Neben der Vollzeitpflege gibt es die befristete Vollzeitpflege. Hierbei steht von Anfang an fest, dass das Kind nach einem bestimmten Zeitraum wieder in seine Herkunftsfamilie zurückkehrt. Bei der Bereitschaftspflege geht es immer um die Unterbringung von Kindern in akuten Notsituationen für einen begrenzten Zeitraum.

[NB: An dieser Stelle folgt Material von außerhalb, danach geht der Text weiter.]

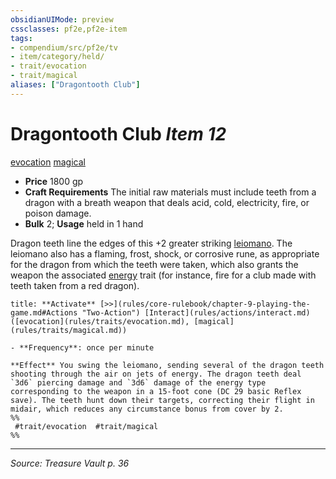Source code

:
 ```yaml
---
obsidianUIMode: preview
cssclasses: pf2e,pf2e-item
tags:
- compendium/src/pf2e/tv
- item/category/held/
- trait/evocation
- trait/magical
aliases: ["Dragontooth Club"]
---
```

# Dragontooth Club *Item 12*  
[evocation](rules/traits/evocation.md "Evocation School Trait")  [magical](rules/traits/magical.md "Magical Item Trait")  

- **Price** 1800 gp
- **Craft Requirements** The initial raw materials must include teeth from a dragon with a breath weapon that deals acid, cold, electricity, fire, or poison damage.
- **Bulk** 2; **Usage** held in 1 hand

Dragon teeth line the edges of this +2 greater striking [leiomano](compendium/equipment/items/leiomano-tv.md). The leiomano also has a flaming, frost, shock, or corrosive rune, as appropriate for the dragon from which the teeth were taken, which also grants the weapon the associated [energy](rules/traits/energy-loag.md "Energy Energy & Element Trait") trait (for instance, fire for a club made with teeth taken from a red dragon).

```ad-embed-ability
title: **Activate** [>>](rules/core-rulebook/chapter-9-playing-the-game.md#Actions "Two-Action") [Interact](rules/actions/interact.md) ([evocation](rules/traits/evocation.md), [magical](rules/traits/magical.md))

- **Frequency**: once per minute

**Effect** You swing the leiomano, sending several of the dragon teeth shooting through the air on jets of energy. The dragon teeth deal `3d6` piercing damage and `3d6` damage of the energy type corresponding to the weapon in a 15-foot cone (DC 29 basic Reflex save). The teeth hunt down their targets, correcting their flight in midair, which reduces any circumstance bonus from cover by 2.  
%%
 #trait/evocation  #trait/magical 
%%
```


---
*Source: Treasure Vault p. 36*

„Traut Euch“, fordert Judith Heisig vom Pflegekinderdienst geeignete Pflegeeltern auf. Sie wird in Zukunft kräftig die Werbetrommel rühren. „Zurzeit gibt es rund 220 Kinder in etwa 180 Familien. Es ist schön, wenn wir Auswahl haben.“
Die Aufwandsentschädigung beträgt pro Kind 600 bis 800 Euro im Monat. Das Kindergeld wird verrechnet. Elternzeit wird in diesen Fällen bei bis zu acht Jahre alten Kindern gewährt. Es sei schön, dass sich manchmal auch ältere Mädchen und Jungen bewusst entscheiden, aus dem Heim heraus und in eine Pflegefamilie zu gehen. „Die meisten Pflegeeltern wollen jedoch kleine Kinder. Ab drei Jahren wird die Vermittlung schwer“, weiß der Dezernent.